**About this task:** If a line in the records below contains "Step", copy that line.

**Data:**
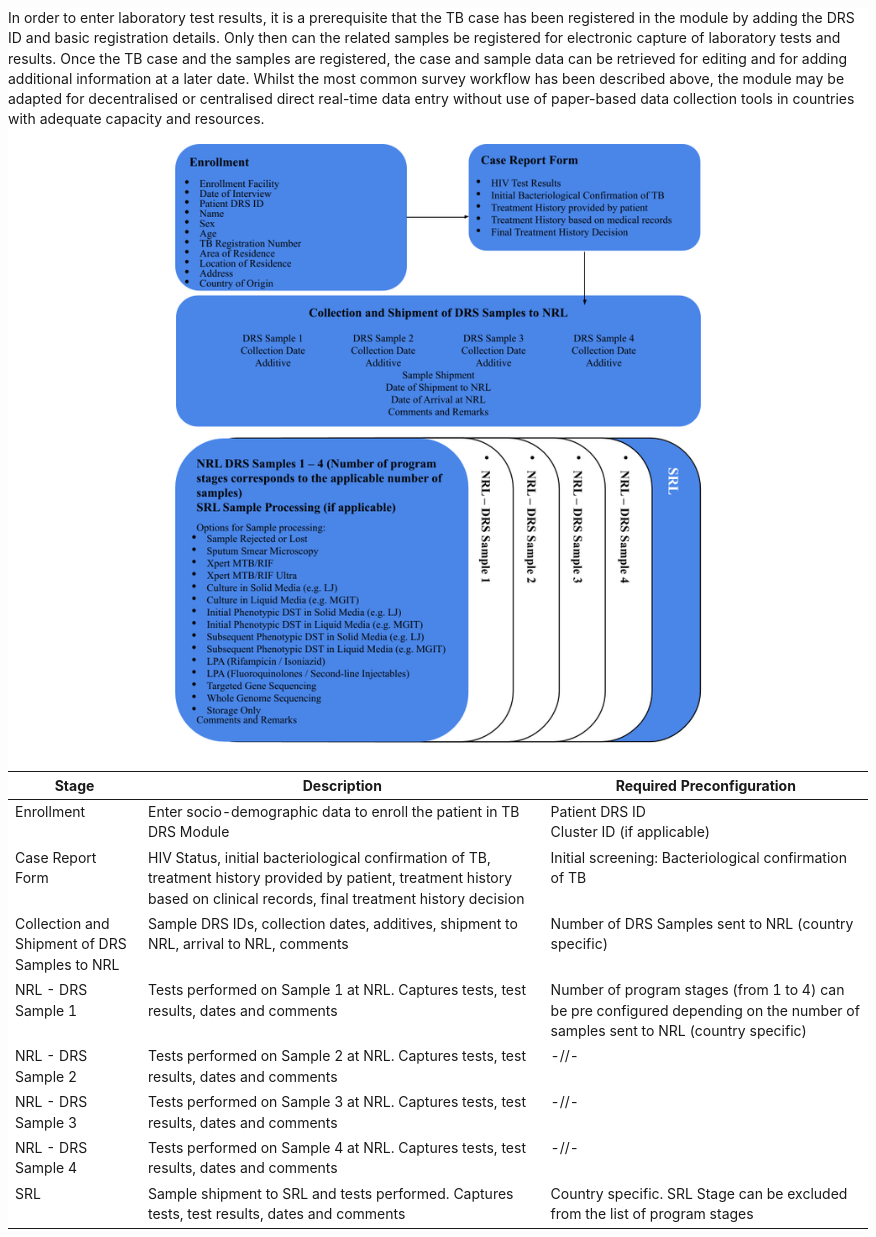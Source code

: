 In order to enter laboratory test results, it is a prerequisite that the TB case has been registered in the module by adding the DRS ID and basic registration details. Only then can the related samples be registered for electronic capture of laboratory tests and results. Once the TB case and the samples are registered, the case and sample data can be retrieved for editing and for adding additional information at a later date. Whilst the most common survey workflow has been described above, the module may be adapted for decentralised or centralised direct real-time data entry without use of paper-based data collection tools in countries with adequate capacity and resources.

![Program Overview](resources/images/DRS_1.png)

| Stage | Description | Required Preconfiguration |
| --- | --- | --- |
| Enrollment |Enter socio-demographic data to enroll the patient in TB DRS Module | Patient DRS ID <br> Cluster ID (if applicable) |
| Case Report Form | HIV Status, initial bacteriological confirmation of TB, treatment history provided by patient, treatment history based on clinical records, final treatment history decision | Initial screening: Bacteriological confirmation of TB |
| Collection and Shipment of DRS Samples to NRL | Sample DRS IDs, collection dates, additives, shipment to NRL, arrival to NRL, comments | Number of DRS Samples sent to NRL (country specific) |
| NRL - DRS Sample 1 | Tests performed on Sample 1 at NRL. Captures tests, test results, dates and comments | Number of program stages (from 1 to 4) can be pre configured depending on the number of samples sent to NRL (country specific) |
| NRL - DRS Sample 2 | Tests performed on Sample 2 at NRL. Captures tests, test results, dates and comments | -//- |
| NRL - DRS Sample 3 | Tests performed on Sample 3 at NRL. Captures tests, test results, dates and comments | -//- |
| NRL - DRS Sample 4 | Tests performed on Sample 4 at NRL. Captures tests, test results, dates and comments | -//- |
| SRL | Sample shipment to SRL and tests performed. Captures tests, test results, dates and comments | Country specific. SRL Stage can be excluded from the list of program stages |
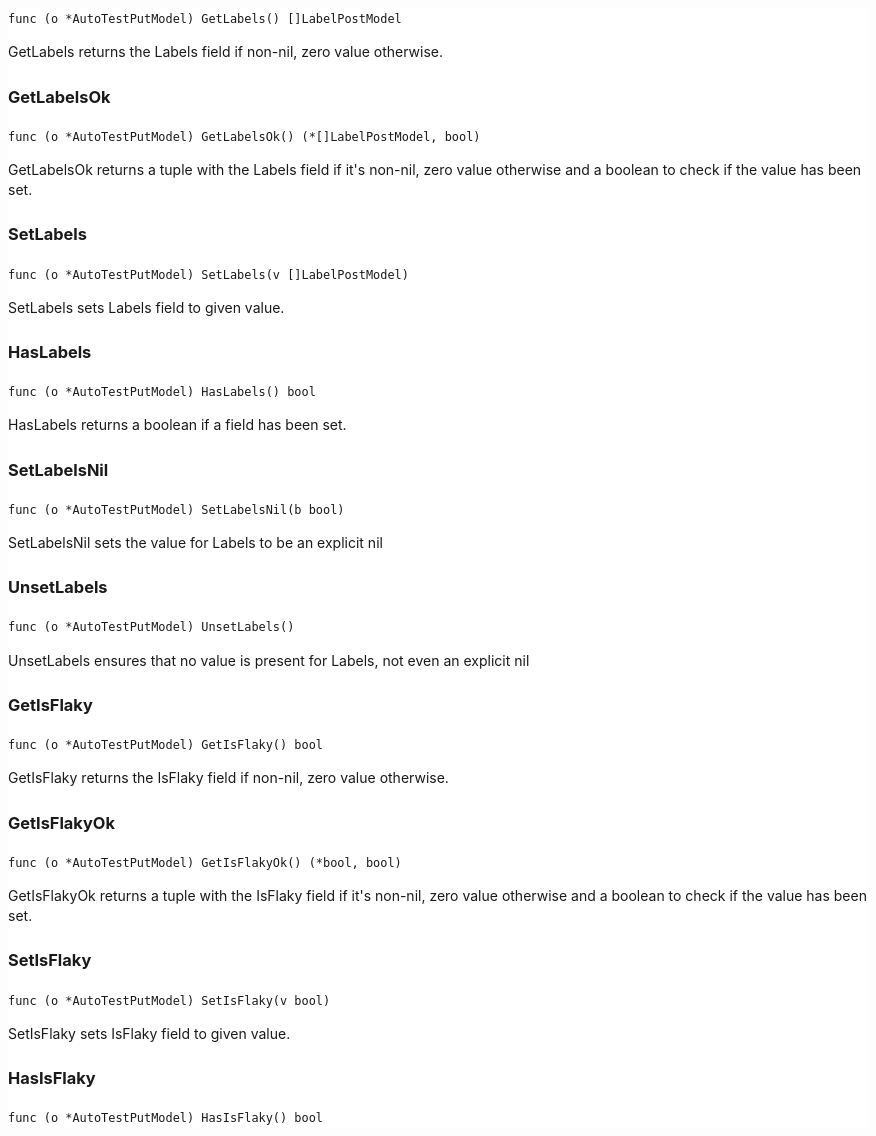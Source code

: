 `func (o *AutoTestPutModel) GetLabels() []LabelPostModel`

GetLabels returns the Labels field if non-nil, zero value otherwise.

### GetLabelsOk

`func (o *AutoTestPutModel) GetLabelsOk() (*[]LabelPostModel, bool)`

GetLabelsOk returns a tuple with the Labels field if it's non-nil, zero value otherwise
and a boolean to check if the value has been set.

### SetLabels

`func (o *AutoTestPutModel) SetLabels(v []LabelPostModel)`

SetLabels sets Labels field to given value.

### HasLabels

`func (o *AutoTestPutModel) HasLabels() bool`

HasLabels returns a boolean if a field has been set.

### SetLabelsNil

`func (o *AutoTestPutModel) SetLabelsNil(b bool)`

 SetLabelsNil sets the value for Labels to be an explicit nil

### UnsetLabels
`func (o *AutoTestPutModel) UnsetLabels()`

UnsetLabels ensures that no value is present for Labels, not even an explicit nil
### GetIsFlaky

`func (o *AutoTestPutModel) GetIsFlaky() bool`

GetIsFlaky returns the IsFlaky field if non-nil, zero value otherwise.

### GetIsFlakyOk

`func (o *AutoTestPutModel) GetIsFlakyOk() (*bool, bool)`

GetIsFlakyOk returns a tuple with the IsFlaky field if it's non-nil, zero value otherwise
and a boolean to check if the value has been set.

### SetIsFlaky

`func (o *AutoTestPutModel) SetIsFlaky(v bool)`

SetIsFlaky sets IsFlaky field to given value.

### HasIsFlaky

`func (o *AutoTestPutModel) HasIsFlaky() bool`
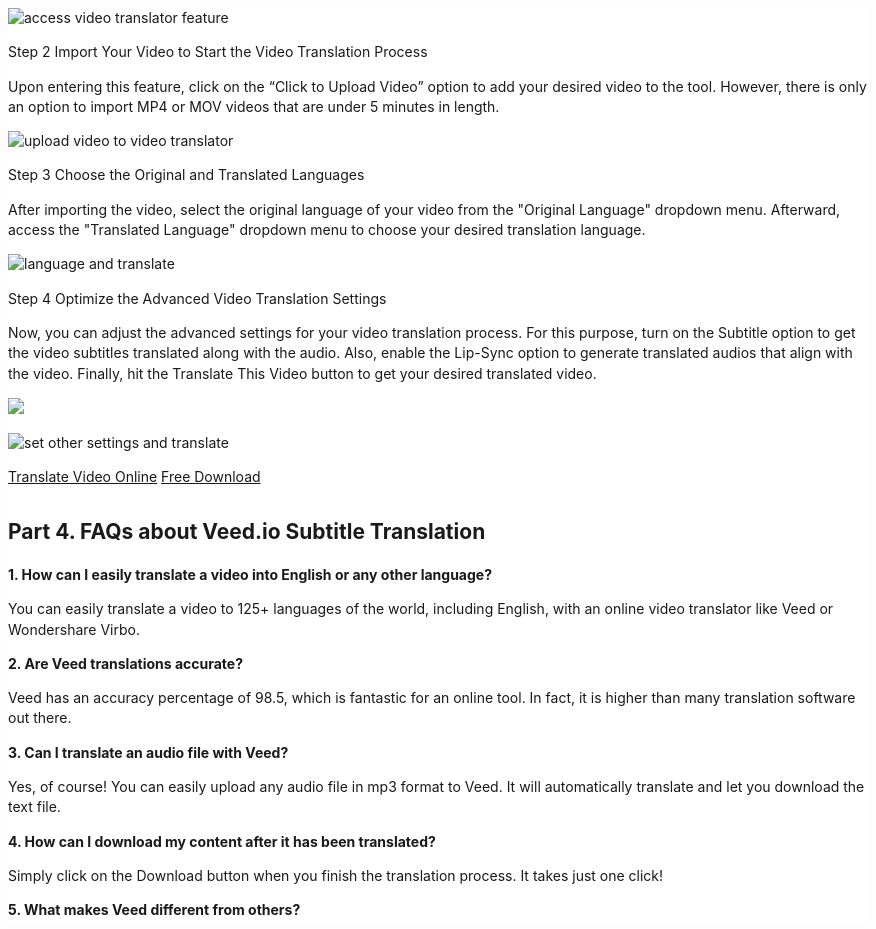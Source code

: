 ![access video translator feature](https://images.wondershare.com/virbo/article/2024/03/comprehensive-guide-video-and-subtitle-translation-with-veed-1.jpg)

Step 2 Import Your Video to Start the Video Translation Process

Upon entering this feature, click on the “Click to Upload Video” option to add your desired video to the tool. However, there is only an option to import MP4 or MOV videos that are under 5 minutes in length.

![upload video to video translator](https://images.wondershare.com/virbo/article/2024/03/comprehensive-guide-video-and-subtitle-translation-with-veed-2.jpg)

Step 3 Choose the Original and Translated Languages

After importing the video, select the original language of your video from the "Original Language" dropdown menu. Afterward, access the "Translated Language" dropdown menu to choose your desired translation language.

![language and translate](https://images.wondershare.com/virbo/article/2024/03/comprehensive-guide-video-and-subtitle-translation-with-veed-3.jpg)

Step 4 Optimize the Advanced Video Translation Settings

Now, you can adjust the advanced settings for your video translation process. For this purpose, turn on the Subtitle option to get the video subtitles translated along with the audio. Also, enable the Lip-Sync option to generate translated audios that align with the video. Finally, hit the Translate This Video button to get your desired translated video.


<a href="https://secure.2checkout.com/order/checkout.php?PRODS=4940312&QTY=1&AFFILIATE=108875&CART=1"><img src="https://secure.avangate.com/images/merchant/333ac5d90817d69113471fbb6e531bee/sps-partnership-728x90eng.png" border="0"></a>

![set other settings and translate](https://images.wondershare.com/virbo/article/2024/03/comprehensive-guide-video-and-subtitle-translation-with-veed-4.jpg)

[Translate Video Online](https://tools.techidaily.com/wondershare/virbo/download/) [Free Download](https://tools.techidaily.com/wondershare/virbo/download/)


## Part 4. FAQs about Veed.io Subtitle Translation

**1\. How can I easily translate a video into English or any other language?**

You can easily translate a video to 125+ languages of the world, including English, with an online video translator like Veed or Wondershare Virbo.

**2\. Are Veed translations accurate?**

Veed has an accuracy percentage of 98.5, which is fantastic for an online tool. In fact, it is higher than many translation software out there.

**3\. Can I translate an audio file with Veed?**

Yes, of course! You can easily upload any audio file in mp3 format to Veed. It will automatically translate and let you download the text file.

**4\. How can I download my content after it has been translated?**

Simply click on the Download button when you finish the translation process. It takes just one click!

**5\. What makes Veed different from others?**
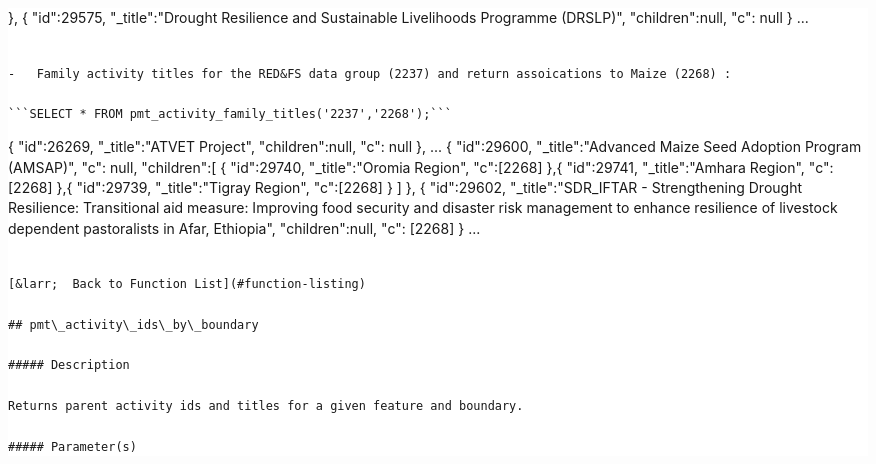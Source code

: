 },
{
	"id":29575,
	"_title":"Drought Resilience and Sustainable Livelihoods Programme (DRSLP)",
	"children":null,
	"c": null
}
...
```

-   Family activity titles for the RED&FS data group (2237) and return assoications to Maize (2268) :

```SELECT * FROM pmt_activity_family_titles('2237','2268');```

```
{
	"id":26269,
	"_title":"ATVET Project",
	"children":null,
	"c": null
},
...
{
	"id":29600,
	"_title":"Advanced Maize Seed Adoption Program (AMSAP)",
	"c": null,
	"children":[
		{
			"id":29740,
			"_title":"Oromia Region",
			"c":[2268]
		},{
			"id":29741,
			"_title":"Amhara Region",
			"c":[2268]
		},{
			"id":29739,
			"_title":"Tigray Region",
			"c":[2268]
		}
	]
},
{
	"id":29602,
	"_title":"SDR_IFTAR - Strengthening Drought Resilience: Transitional aid measure: Improving food security and disaster risk management to enhance resilience of livestock dependent pastoralists in Afar, Ethiopia",
	"children":null,
	"c": [2268]
}
...
```

[&larr;  Back to Function List](#function-listing)

## pmt\_activity\_ids\_by\_boundary

##### Description

Returns parent activity ids and titles for a given feature and boundary.

##### Parameter(s)

```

**Written solution:**
Step 2 Import Your Video to Start the Video Translation Process
Step 3 Choose the Original and Translated Languages
Step 4 Optimize the Advanced Video Translation Settings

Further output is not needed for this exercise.